#### Dataset records

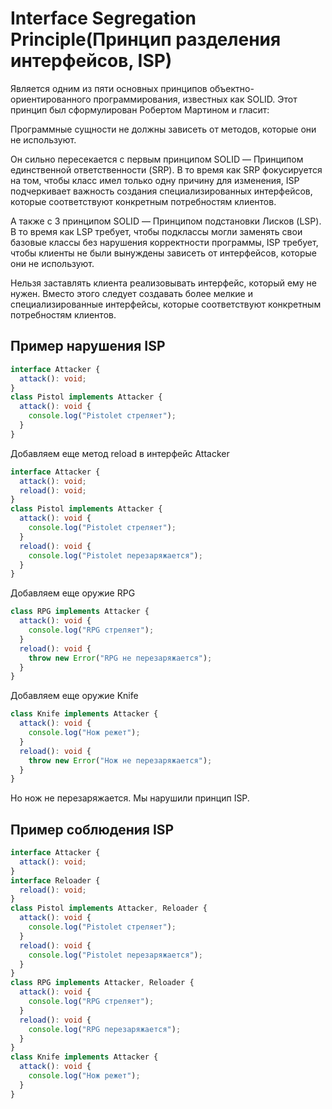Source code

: # Interface Segregation Principle(Принцип разделения интерфейсов, ISP)

Является одним из пяти основных принципов объектно-ориентированного программирования, известных как SOLID. Этот принцип был сформулирован Робертом Мартином и гласит:

Программные сущности не должны зависеть от методов, которые они не используют.

Он сильно пересекается с первым принципом SOLID — Принципом единственной ответственности (SRP). В то время как SRP фокусируется на том, чтобы класс имел только одну причину для изменения, ISP подчеркивает важность создания специализированных интерфейсов, которые соответствуют конкретным потребностям клиентов.

А также с 3 принципом SOLID — Принципом подстановки Лисков (LSP). В то время как LSP требует, чтобы подклассы могли заменять свои базовые классы без нарушения корректности программы, ISP требует, чтобы клиенты не были вынуждены зависеть от интерфейсов, которые они не используют.

Нельзя заставлять клиента реализовывать интерфейс, который ему не нужен. Вместо этого следует создавать более мелкие и специализированные интерфейсы, которые соответствуют конкретным потребностям клиентов.

## Пример нарушения ISP

```ts
interface Attacker {
  attack(): void;
}
class Pistol implements Attacker {
  attack(): void {
    console.log("Pistolet стреляeт");
  }
}
```

Добавляем еще метод reload в интерфейс Attacker

```ts
interface Attacker {
  attack(): void;
  reload(): void;
}
class Pistol implements Attacker {
  attack(): void {
    console.log("Pistolet стреляeт");
  }
  reload(): void {
    console.log("Pistolet перезаряжается");
  }
}
```

Добавляем еще оружие RPG

```ts
class RPG implements Attacker {
  attack(): void {
    console.log("RPG стреляет");
  }
  reload(): void {
    throw new Error("RPG не перезаряжается");
  }
}
```

Добавляем еще оружие Knife

```ts
class Knife implements Attacker {
  attack(): void {
    console.log("Нож режет");
  }
  reload(): void {
    throw new Error("Нож не перезаряжается");
  }
}
```

Но нож не перезаряжается. Мы нарушили принцип ISP.

## Пример соблюдения ISP
```ts
interface Attacker {
  attack(): void;
}
interface Reloader {
  reload(): void;
}
class Pistol implements Attacker, Reloader {
  attack(): void {
    console.log("Pistolet стреляeт");
  }
  reload(): void {
    console.log("Pistolet перезаряжается");
  }
}
class RPG implements Attacker, Reloader {
  attack(): void {
    console.log("RPG стреляет");
  }
  reload(): void {
    console.log("RPG перезаряжается");
  }
}
class Knife implements Attacker {
  attack(): void {
    console.log("Нож режет");
  }
}
```
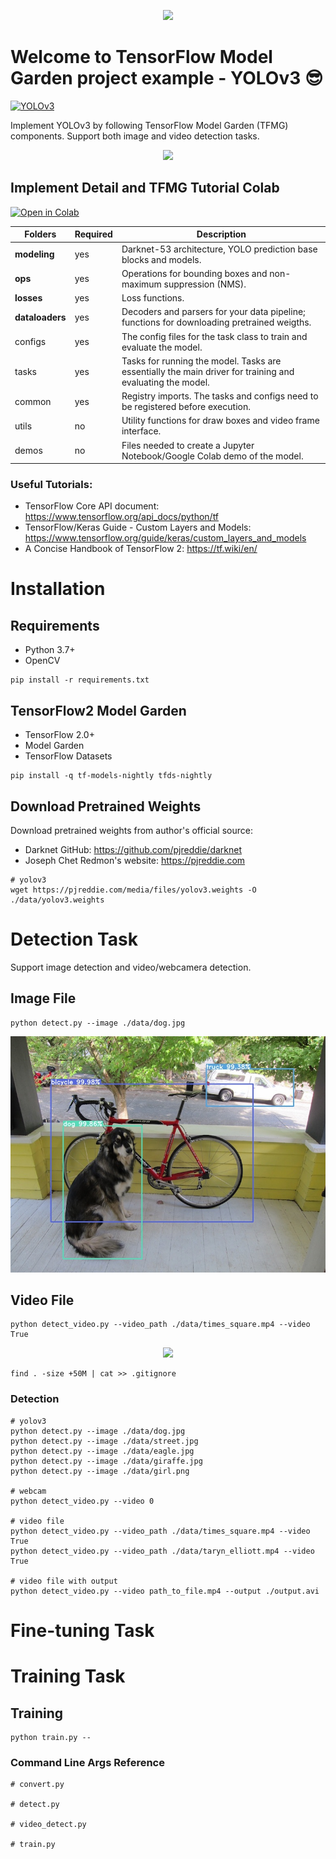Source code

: <p align="center">
    <img src="https://raw.githubusercontent.com/tf-models/readthedocs/main/official/projects/yolo3/assets/project_logo.png">
</p>

# Welcome to TensorFlow Model Garden project example - YOLOv3 :sunglasses:

[![YOLOv3](http://img.shields.io/badge/Paper-arXiv.1804.02767-B3181B?logo=arXiv)](https://arxiv.org/abs/1804.02767)


Implement YOLOv3 by following TensorFlow Model Garden (TFMG) components. Support both image and video detection tasks. 

<p align="center">
    <img src="https://raw.githubusercontent.com/tf-models/readthedocs/main/official/projects/yolo3/assets/video_times_square.gif">
</p>

## Implement Detail and TFMG Tutorial Colab
<a href="https://githubtocolab.com/tf-models/readthedocs/blob/main/TFMG_Project_Tutorial_(v6).ipynb" target="_parent"><img src="https://colab.research.google.com/assets/colab-badge.svg" alt="Open in Colab"/></a>


| Folders      | Required | Description             |
|-------------|----------|-------------------------------------------|
| **modeling** | yes      | Darknet-53 architecture, YOLO prediction base blocks and models.     |
| **ops**     | yes      | Operations for bounding boxes and non-maximum suppression (NMS).    |
| **losses**      | yes      | Loss functions.    |
| **dataloaders** | yes      | Decoders and parsers for your data pipeline; functions for downloading pretrained weigths.     |
| configs     | yes      | The  config  files for the task class to train and evaluate the model.      |
| tasks       | yes      | Tasks for running the model. Tasks are essentially the main driver for training and evaluating the model.     |
| common      | yes      | Registry imports. The tasks and configs need to be registered before execution.     |
| utils       | no       | Utility functions for draw boxes and video frame interface. |
| demos       | no       | Files needed to create a Jupyter Notebook/Google Colab demo of the model. |

### Useful Tutorials:

- TensorFlow Core API document: https://www.tensorflow.org/api_docs/python/tf
- TensorFlow/Keras Guide - Custom Layers and Models: https://www.tensorflow.org/guide/keras/custom_layers_and_models
- A Concise Handbook of TensorFlow 2: https://tf.wiki/en/


# Installation

## Requirements

- Python 3.7+
- OpenCV 

```
pip install -r requirements.txt
```

## TensorFlow2 Model Garden 

- TensorFlow 2.0+
- Model Garden
- TensorFlow Datasets


```
pip install -q tf-models-nightly tfds-nightly
```

## Download Pretrained Weights

Download pretrained weights from author's official source: 

- Darknet GitHub: https://github.com/pjreddie/darknet
- Joseph Chet Redmon's website: https://pjreddie.com

```
# yolov3
wget https://pjreddie.com/media/files/yolov3.weights -O ./data/yolov3.weights
```


# Detection Task

Support image detection and video/webcamera detection. 

## Image File

```
python detect.py --image ./data/dog.jpg 
```

<p align="center">
    <img src="outputs/output_dog.jpg">
</p>

## Video File 

```
python detect_video.py --video_path ./data/times_square.mp4 --video True
```

<p align="center">
    <img src="https://raw.githubusercontent.com/tf-models/readthedocs/main/official/projects/yolo3/assets/video_times_square.gif">
</p>


```
find . -size +50M | cat >> .gitignore
```

### Detection

```
# yolov3
python detect.py --image ./data/dog.jpg  
python detect.py --image ./data/street.jpg  
python detect.py --image ./data/eagle.jpg  
python detect.py --image ./data/giraffe.jpg 
python detect.py --image ./data/girl.png

# webcam
python detect_video.py --video 0

# video file
python detect_video.py --video_path ./data/times_square.mp4 --video True
python detect_video.py --video_path ./data/taryn_elliott.mp4 --video True

# video file with output
python detect_video.py --video path_to_file.mp4 --output ./output.avi
```

# Fine-tuning Task



# Training Task
## Training

```
python train.py --
```

### Command Line Args Reference

```
# convert.py

# detect.py

# video_detect.py

# train.py


```
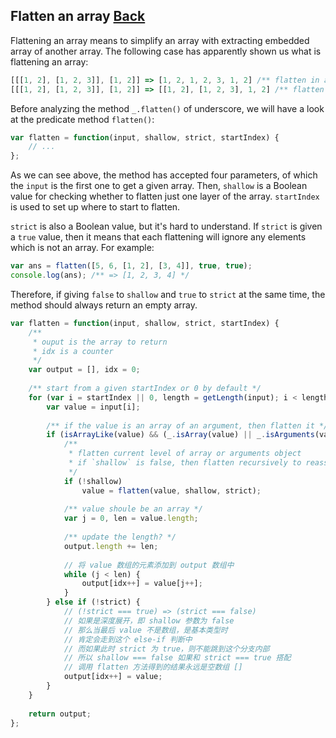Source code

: ## Flatten an array [Back](./../underscore.md)

Flattening an array means to simplify an array with extracting embedded array of another array. The following case has apparently shown us what is flattening an array:

```js
[[[1, 2], [1, 2, 3]], [1, 2]] => [1, 2, 1, 2, 3, 1, 2] /** flatten in a deep way */
[[[1, 2], [1, 2, 3]], [1, 2]] => [[1, 2], [1, 2, 3], 1, 2] /** flatten only one layer */
```

Before analyzing the method `_.flatten()` of underscore, we will have a look at the predicate method `flatten()`:

```js
var flatten = function(input, shallow, strict, startIndex) {
    // ...
};
```

As we can see above, the method has accepted four parameters, of which the `input` is the first one to get a given array. Then, `shallow` is a Boolean value for checking whether to flatten just one layer of the array. `startIndex` is used to set up where to start to flatten.

`strict` is also a Boolean value, but it's hard to understand. If `strict` is given a `true` value, then it means that each flattening will ignore any elements which is not an array. For example:

```js
var ans = flatten([5, 6, [1, 2], [3, 4]], true, true);
console.log(ans); /** => [1, 2, 3, 4] */
```

Therefore, if giving `false` to `shallow` and `true` to `strict` at the same time, the method should always return an empty array.

```js
var flatten = function(input, shallow, strict, startIndex) {
    /**
     * ouput is the array to return
     * idx is a counter
     */
    var output = [], idx = 0;
    
    /** start from a given startIndex or 0 by default */
    for (var i = startIndex || 0, length = getLength(input); i < length; i++) {
        var value = input[i];
        
        /** if the value is an array of an argument, then flatten it */
        if (isArrayLike(value) && (_.isArray(value) || _.isArguments(value))) {
            /**
             * flatten current level of array or arguments object
             * if `shallow` is false, then flatten recursively to reassign the value
             */
            if (!shallow) 
                value = flatten(value, shallow, strict);
            
            /** value shoule be an array */
            var j = 0, len = value.length;
            
            /** update the length? */
            output.length += len;
            
            // 将 value 数组的元素添加到 output 数组中
            while (j < len) {
                output[idx++] = value[j++];
            }
        } else if (!strict) { 
            // (!strict === true) => (strict === false)
            // 如果是深度展开，即 shallow 参数为 false
            // 那么当最后 value 不是数组，是基本类型时
            // 肯定会走到这个 else-if 判断中
            // 而如果此时 strict 为 true，则不能跳到这个分支内部
            // 所以 shallow === false 如果和 strict === true 搭配
            // 调用 flatten 方法得到的结果永远是空数组 []
            output[idx++] = value;
        }
    }
    
    return output;
};
```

########

_Aim of the exercise_
Looking only at the entries, count the lines that contain the word "Boolean", then state that count and nothing else.

_Task response_
2